Goal of the exercise => Using the listing below, set down each line from the line containing "- NextResponse 扩展了 Web Response API" through the line containing "草稿模式允许在 next.js 应用程序中预览无头", both ends included, exactly and with nothing added.
━━━━━━━━━━
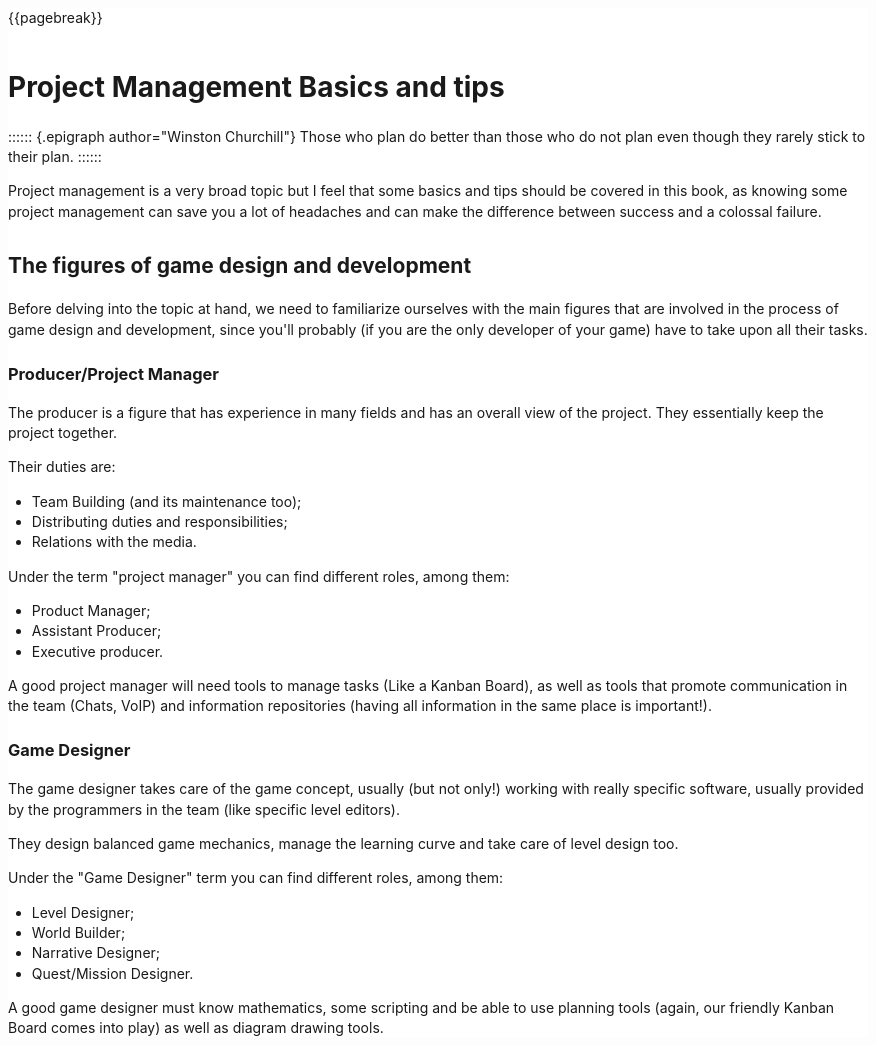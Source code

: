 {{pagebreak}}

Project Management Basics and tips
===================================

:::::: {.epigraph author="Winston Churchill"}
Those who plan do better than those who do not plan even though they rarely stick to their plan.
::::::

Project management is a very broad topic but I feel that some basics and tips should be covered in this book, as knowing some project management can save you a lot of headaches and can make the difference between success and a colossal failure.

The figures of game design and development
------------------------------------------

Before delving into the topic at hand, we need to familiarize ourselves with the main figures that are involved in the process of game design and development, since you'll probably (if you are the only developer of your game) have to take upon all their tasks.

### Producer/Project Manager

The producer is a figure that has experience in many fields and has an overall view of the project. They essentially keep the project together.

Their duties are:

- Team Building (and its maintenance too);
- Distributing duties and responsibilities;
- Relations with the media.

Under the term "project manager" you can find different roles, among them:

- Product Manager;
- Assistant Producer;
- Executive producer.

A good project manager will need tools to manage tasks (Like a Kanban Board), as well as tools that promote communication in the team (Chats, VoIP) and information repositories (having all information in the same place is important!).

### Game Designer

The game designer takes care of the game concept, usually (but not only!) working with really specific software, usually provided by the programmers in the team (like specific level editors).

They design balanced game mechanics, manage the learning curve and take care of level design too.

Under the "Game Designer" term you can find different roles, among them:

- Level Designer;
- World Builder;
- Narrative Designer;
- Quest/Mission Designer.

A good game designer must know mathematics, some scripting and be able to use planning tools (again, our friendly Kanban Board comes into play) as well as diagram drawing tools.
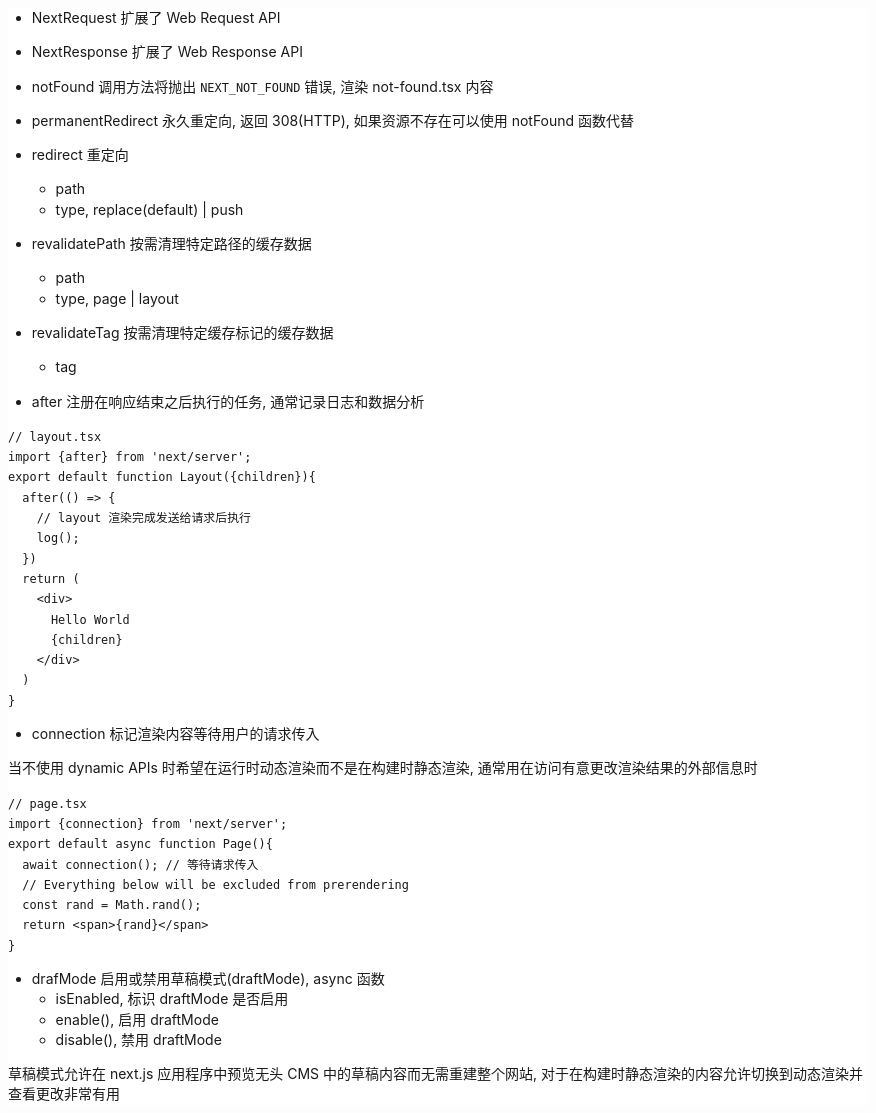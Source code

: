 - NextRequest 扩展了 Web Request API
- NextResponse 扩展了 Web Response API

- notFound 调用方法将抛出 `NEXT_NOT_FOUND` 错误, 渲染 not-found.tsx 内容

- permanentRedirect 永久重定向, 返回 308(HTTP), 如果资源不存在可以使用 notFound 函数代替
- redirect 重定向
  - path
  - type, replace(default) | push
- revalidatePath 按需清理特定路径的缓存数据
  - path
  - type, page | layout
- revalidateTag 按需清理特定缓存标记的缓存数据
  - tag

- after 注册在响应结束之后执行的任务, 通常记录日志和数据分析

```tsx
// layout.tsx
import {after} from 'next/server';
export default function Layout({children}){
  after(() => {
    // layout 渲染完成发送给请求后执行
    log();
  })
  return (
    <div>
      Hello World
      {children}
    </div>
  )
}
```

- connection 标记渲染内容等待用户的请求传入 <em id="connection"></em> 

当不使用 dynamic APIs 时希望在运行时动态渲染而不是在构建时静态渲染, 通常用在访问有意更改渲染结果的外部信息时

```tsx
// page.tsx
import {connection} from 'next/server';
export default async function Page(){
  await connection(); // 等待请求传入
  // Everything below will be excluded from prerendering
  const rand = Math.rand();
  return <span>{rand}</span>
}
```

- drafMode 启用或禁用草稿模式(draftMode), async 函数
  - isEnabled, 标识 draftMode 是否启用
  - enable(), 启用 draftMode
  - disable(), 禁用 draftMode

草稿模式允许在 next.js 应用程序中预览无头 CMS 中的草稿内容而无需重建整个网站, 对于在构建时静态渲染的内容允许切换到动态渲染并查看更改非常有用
━━━━━━━━━━
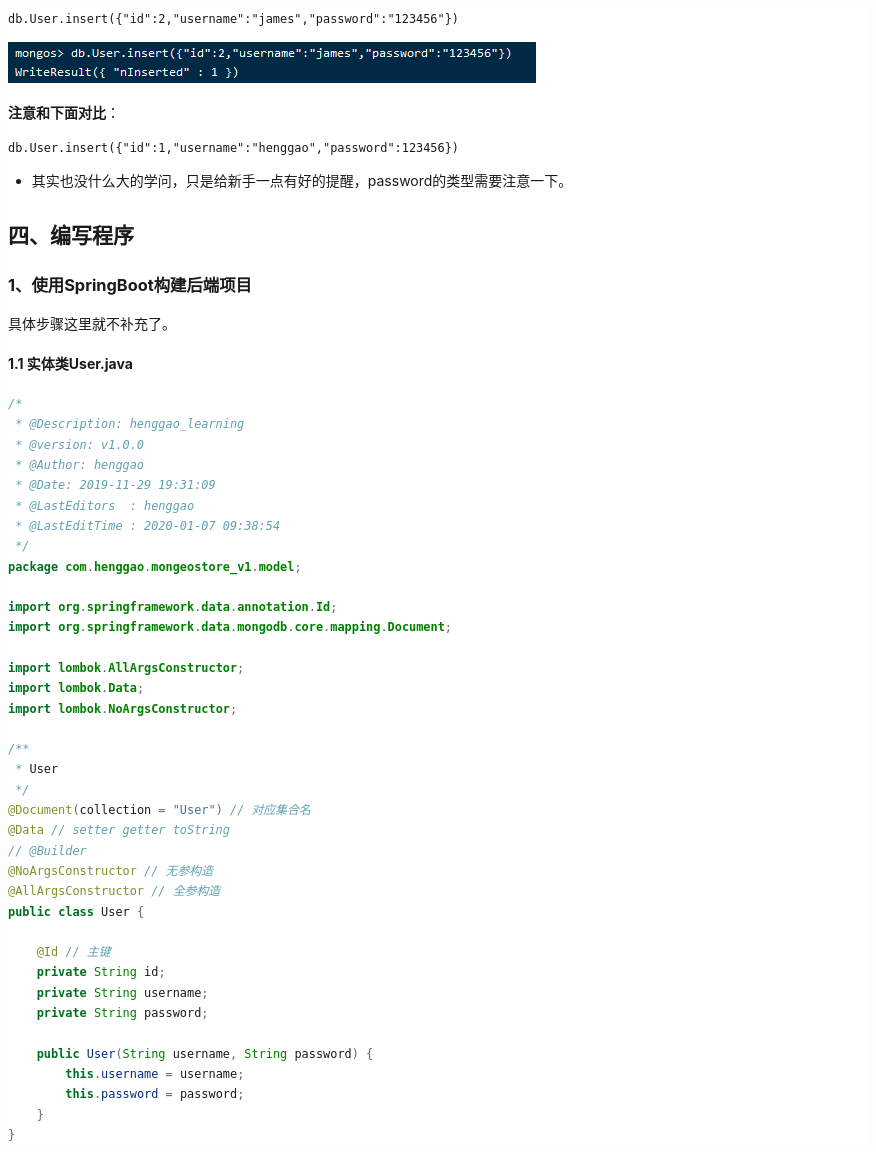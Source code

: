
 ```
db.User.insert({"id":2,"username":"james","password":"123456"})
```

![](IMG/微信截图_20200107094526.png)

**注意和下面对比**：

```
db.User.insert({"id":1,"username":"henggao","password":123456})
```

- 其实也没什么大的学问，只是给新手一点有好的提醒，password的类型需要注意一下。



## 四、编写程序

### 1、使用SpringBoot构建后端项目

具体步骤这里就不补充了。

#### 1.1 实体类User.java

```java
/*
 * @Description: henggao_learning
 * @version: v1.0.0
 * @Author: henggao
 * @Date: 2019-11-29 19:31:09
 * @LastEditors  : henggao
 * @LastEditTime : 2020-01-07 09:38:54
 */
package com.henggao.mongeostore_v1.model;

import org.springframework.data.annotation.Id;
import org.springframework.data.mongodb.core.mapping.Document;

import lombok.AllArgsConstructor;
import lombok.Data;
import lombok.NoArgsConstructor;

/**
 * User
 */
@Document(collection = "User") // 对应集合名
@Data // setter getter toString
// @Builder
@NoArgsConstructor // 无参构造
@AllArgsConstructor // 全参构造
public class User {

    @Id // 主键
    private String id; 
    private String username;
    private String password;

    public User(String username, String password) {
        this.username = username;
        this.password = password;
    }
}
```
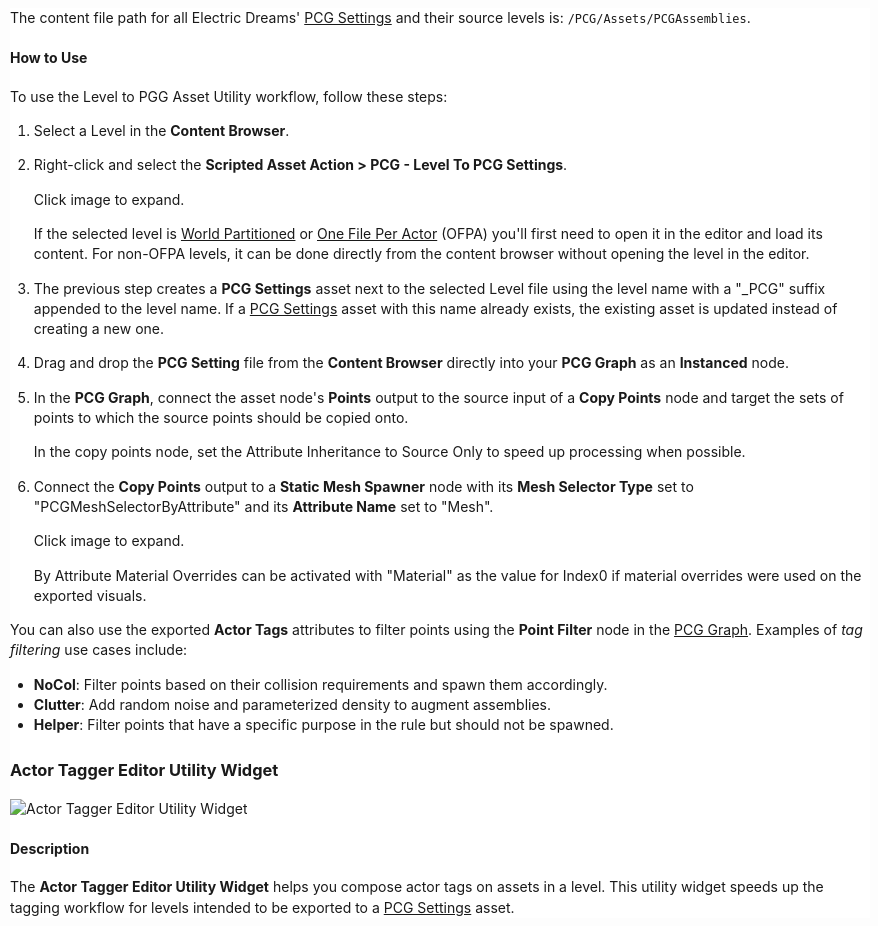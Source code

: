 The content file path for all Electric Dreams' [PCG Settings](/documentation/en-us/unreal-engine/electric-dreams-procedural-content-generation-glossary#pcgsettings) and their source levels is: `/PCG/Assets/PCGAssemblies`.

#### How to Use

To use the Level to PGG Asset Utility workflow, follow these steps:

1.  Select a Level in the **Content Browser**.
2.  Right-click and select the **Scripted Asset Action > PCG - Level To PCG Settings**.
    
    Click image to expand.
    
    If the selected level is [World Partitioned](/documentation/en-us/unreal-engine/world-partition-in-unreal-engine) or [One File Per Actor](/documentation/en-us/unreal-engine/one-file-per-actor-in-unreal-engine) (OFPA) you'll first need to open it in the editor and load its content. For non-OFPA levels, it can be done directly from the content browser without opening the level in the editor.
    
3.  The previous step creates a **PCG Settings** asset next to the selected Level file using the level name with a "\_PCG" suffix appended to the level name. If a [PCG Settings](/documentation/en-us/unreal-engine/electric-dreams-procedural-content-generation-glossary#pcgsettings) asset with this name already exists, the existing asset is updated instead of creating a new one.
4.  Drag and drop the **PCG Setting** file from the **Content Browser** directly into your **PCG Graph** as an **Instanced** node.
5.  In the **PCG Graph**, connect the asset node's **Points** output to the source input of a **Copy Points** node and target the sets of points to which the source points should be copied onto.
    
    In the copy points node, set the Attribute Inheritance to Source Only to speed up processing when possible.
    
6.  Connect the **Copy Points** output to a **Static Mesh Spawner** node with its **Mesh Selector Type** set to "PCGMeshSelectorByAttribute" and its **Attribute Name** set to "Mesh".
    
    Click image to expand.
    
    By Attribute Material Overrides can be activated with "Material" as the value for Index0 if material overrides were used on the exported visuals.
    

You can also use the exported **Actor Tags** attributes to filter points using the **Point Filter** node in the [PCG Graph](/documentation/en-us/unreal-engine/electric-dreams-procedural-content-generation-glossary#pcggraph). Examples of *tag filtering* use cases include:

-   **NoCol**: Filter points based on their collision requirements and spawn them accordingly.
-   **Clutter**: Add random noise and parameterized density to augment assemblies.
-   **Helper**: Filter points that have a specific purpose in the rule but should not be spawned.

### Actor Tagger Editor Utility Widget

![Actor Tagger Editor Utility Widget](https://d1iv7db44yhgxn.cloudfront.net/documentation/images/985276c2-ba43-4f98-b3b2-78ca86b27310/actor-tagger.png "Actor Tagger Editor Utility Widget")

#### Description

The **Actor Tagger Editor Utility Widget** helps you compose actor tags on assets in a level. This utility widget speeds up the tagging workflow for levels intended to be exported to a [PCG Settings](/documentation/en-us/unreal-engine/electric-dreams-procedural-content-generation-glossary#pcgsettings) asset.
━━━━━━━━━━
Written answer =>
- NextResponse 扩展了 Web Response API

- notFound 调用方法将抛出 `NEXT_NOT_FOUND` 错误, 渲染 not-found.tsx 内容

- permanentRedirect 永久重定向, 返回 308(HTTP), 如果资源不存在可以使用 notFound 函数代替
- redirect 重定向
  - path
  - type, replace(default) | push
- revalidatePath 按需清理特定路径的缓存数据
  - path
  - type, page | layout
- revalidateTag 按需清理特定缓存标记的缓存数据
  - tag

- after 注册在响应结束之后执行的任务, 通常记录日志和数据分析

```tsx
// layout.tsx
import {after} from 'next/server';
export default function Layout({children}){
  after(() => {
    // layout 渲染完成发送给请求后执行
    log();
  })
  return (
    <div>
      Hello World
      {children}
    </div>
  )
}
```

- connection 标记渲染内容等待用户的请求传入 <em id="connection"></em> 

当不使用 dynamic APIs 时希望在运行时动态渲染而不是在构建时静态渲染, 通常用在访问有意更改渲染结果的外部信息时

```tsx
// page.tsx
import {connection} from 'next/server';
export default async function Page(){
  await connection(); // 等待请求传入
  // Everything below will be excluded from prerendering
  const rand = Math.rand();
  return <span>{rand}</span>
}
```

- drafMode 启用或禁用草稿模式(draftMode), async 函数
  - isEnabled, 标识 draftMode 是否启用
  - enable(), 启用 draftMode
  - disable(), 禁用 draftMode

草稿模式允许在 next.js 应用程序中预览无头 CMS 中的草稿内容而无需重建整个网站, 对于在构建时静态渲染的内容允许切换到动态渲染并查看更改非常有用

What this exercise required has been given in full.